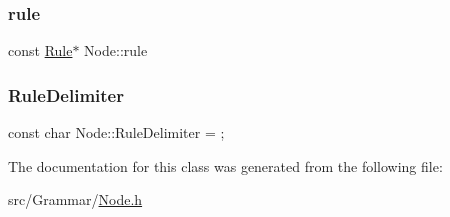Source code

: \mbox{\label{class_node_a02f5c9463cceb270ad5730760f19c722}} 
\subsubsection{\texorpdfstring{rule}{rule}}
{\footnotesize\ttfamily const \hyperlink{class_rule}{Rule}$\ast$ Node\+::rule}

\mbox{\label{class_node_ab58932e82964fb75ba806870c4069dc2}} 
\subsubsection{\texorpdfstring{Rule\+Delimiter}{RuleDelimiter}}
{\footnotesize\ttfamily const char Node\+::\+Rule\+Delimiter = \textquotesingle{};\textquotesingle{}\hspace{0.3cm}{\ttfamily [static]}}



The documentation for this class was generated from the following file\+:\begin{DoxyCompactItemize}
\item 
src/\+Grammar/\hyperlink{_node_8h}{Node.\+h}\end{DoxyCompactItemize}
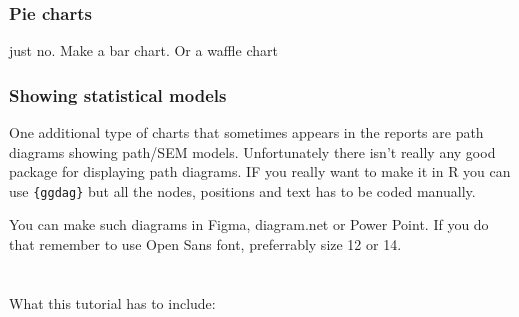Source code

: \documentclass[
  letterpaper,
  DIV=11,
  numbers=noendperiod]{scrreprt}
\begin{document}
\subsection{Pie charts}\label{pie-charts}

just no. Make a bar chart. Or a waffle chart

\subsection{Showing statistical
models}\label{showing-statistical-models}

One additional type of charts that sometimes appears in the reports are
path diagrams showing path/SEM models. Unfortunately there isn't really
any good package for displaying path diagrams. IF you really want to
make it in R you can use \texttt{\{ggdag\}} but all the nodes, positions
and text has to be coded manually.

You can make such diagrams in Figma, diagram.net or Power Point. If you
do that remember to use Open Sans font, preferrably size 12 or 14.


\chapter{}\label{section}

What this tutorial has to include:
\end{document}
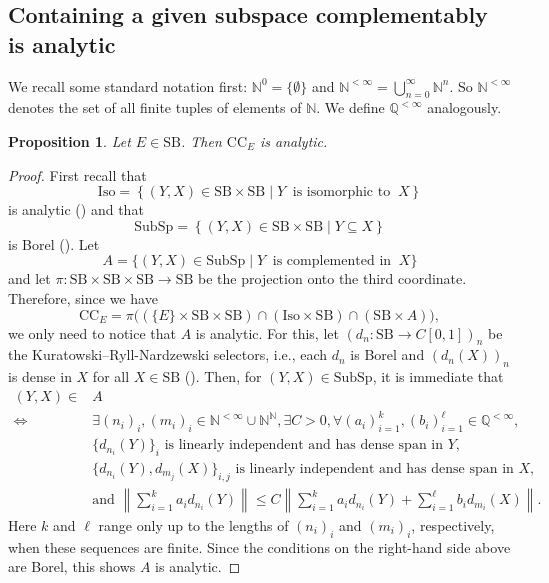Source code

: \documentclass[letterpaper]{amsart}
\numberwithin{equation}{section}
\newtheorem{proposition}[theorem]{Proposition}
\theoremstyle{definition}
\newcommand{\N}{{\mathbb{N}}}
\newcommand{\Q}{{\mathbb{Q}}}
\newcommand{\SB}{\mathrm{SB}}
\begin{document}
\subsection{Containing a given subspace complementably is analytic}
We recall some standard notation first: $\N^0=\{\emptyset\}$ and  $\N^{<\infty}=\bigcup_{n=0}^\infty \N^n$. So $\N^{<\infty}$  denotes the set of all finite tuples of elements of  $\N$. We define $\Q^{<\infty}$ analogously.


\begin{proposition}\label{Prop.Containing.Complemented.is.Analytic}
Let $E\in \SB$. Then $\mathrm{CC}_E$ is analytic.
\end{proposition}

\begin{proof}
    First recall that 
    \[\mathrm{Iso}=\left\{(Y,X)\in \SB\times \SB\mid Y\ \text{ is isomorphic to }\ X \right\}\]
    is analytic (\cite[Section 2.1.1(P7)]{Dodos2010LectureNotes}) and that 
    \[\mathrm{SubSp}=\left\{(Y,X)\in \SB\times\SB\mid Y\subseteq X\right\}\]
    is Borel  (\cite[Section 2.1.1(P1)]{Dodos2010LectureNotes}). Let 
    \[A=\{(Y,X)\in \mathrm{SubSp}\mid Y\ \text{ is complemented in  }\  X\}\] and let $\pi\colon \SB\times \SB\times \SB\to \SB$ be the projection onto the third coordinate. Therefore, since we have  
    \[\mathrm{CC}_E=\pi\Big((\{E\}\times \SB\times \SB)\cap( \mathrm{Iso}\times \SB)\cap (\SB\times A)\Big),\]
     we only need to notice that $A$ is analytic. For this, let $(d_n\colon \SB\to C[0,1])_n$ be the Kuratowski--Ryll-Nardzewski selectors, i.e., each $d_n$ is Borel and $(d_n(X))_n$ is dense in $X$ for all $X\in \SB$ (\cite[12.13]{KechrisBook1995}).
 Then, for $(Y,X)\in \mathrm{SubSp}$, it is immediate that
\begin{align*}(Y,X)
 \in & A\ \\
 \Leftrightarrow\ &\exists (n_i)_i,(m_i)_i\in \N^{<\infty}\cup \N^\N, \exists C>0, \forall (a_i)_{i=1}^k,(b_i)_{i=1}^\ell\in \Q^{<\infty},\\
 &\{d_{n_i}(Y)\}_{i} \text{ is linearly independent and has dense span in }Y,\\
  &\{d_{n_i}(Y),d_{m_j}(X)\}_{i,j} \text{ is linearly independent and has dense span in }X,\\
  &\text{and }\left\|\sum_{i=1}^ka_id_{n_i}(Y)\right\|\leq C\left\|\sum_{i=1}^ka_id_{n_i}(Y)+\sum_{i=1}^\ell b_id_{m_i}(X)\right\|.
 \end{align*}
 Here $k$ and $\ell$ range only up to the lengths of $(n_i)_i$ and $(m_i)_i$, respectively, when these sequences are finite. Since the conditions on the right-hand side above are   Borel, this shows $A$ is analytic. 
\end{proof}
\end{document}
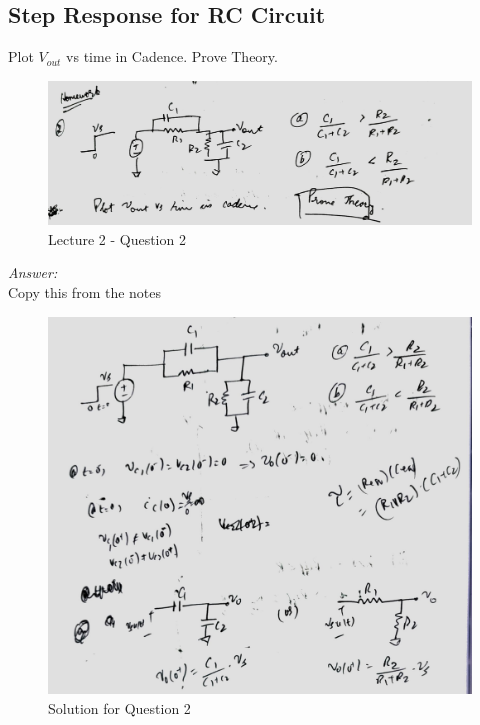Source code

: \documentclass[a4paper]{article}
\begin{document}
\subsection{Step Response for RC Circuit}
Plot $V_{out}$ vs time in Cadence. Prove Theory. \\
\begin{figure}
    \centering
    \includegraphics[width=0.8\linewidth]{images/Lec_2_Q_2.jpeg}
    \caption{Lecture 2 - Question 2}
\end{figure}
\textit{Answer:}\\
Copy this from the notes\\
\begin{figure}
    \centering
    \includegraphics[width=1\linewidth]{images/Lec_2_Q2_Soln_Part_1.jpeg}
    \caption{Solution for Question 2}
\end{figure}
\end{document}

+++++

▶ TRY IT: Report each line of the listing above that uses the word "caption".

▶ TASK OUTPUT:
    \caption{Lecture 2 - Question 2}
    \caption{Solution for Question 2}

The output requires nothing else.